*Task to complete*.
Give every line from the entries that contains "spent".

*Material for this task*.
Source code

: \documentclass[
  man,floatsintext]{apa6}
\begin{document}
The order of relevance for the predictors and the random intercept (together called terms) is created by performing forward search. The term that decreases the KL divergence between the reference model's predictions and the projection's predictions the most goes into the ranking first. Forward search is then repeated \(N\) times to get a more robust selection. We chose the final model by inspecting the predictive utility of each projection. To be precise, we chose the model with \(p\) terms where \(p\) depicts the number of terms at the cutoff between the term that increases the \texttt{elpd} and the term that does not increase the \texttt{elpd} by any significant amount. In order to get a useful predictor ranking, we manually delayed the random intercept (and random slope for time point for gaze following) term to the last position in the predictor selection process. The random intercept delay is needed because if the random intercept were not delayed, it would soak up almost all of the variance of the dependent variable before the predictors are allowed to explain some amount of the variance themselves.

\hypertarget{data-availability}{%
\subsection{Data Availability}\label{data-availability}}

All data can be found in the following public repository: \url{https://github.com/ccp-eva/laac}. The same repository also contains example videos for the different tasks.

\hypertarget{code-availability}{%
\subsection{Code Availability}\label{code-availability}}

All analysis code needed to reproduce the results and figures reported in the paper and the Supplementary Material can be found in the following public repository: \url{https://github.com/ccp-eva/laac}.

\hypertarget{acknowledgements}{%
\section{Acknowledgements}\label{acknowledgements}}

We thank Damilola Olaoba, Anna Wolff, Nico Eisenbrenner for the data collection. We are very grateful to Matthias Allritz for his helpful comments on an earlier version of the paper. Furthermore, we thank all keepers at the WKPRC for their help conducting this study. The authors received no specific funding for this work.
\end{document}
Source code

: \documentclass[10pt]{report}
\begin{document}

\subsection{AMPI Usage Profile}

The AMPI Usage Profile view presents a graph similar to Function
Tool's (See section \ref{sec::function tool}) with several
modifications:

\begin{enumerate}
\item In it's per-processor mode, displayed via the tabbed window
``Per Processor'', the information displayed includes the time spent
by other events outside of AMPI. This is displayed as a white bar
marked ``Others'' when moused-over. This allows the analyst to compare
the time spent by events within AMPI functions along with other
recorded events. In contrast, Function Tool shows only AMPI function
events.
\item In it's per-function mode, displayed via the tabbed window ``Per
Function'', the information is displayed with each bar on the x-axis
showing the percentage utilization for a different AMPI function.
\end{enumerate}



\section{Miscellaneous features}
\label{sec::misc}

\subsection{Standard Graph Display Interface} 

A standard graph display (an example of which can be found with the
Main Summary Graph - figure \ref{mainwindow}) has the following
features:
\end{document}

*Solution to this exercise*.
``Per Processor'', the information displayed includes the time spent
the time spent by events within AMPI functions along with other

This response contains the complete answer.